Search the listing below for the word "headers" and return each line that contains it.

· · · · ·

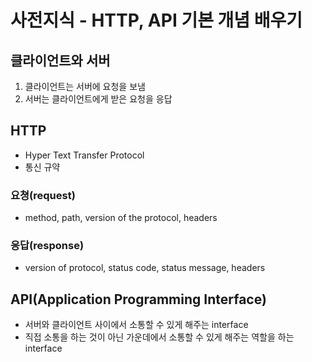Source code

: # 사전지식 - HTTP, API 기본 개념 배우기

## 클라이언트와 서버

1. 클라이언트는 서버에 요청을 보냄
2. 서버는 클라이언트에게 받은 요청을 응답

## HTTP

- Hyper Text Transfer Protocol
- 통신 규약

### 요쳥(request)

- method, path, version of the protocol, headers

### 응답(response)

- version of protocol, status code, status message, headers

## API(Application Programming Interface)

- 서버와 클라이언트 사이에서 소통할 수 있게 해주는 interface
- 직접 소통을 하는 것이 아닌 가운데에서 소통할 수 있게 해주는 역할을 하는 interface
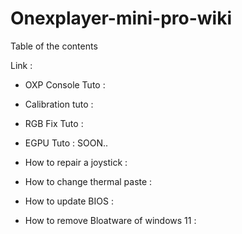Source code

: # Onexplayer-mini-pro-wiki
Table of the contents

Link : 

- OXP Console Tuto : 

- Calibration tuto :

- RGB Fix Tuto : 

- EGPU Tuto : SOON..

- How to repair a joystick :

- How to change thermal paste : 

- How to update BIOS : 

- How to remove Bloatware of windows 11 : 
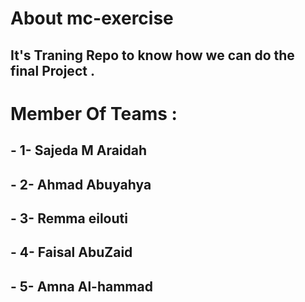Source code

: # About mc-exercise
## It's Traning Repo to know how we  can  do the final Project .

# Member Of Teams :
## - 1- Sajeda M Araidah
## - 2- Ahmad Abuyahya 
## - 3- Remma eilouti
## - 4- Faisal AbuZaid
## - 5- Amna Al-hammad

· · · · ·

- [Output of the exercise]:
- method, path, version of the protocol, headers
- version of protocol, status code, status message, headers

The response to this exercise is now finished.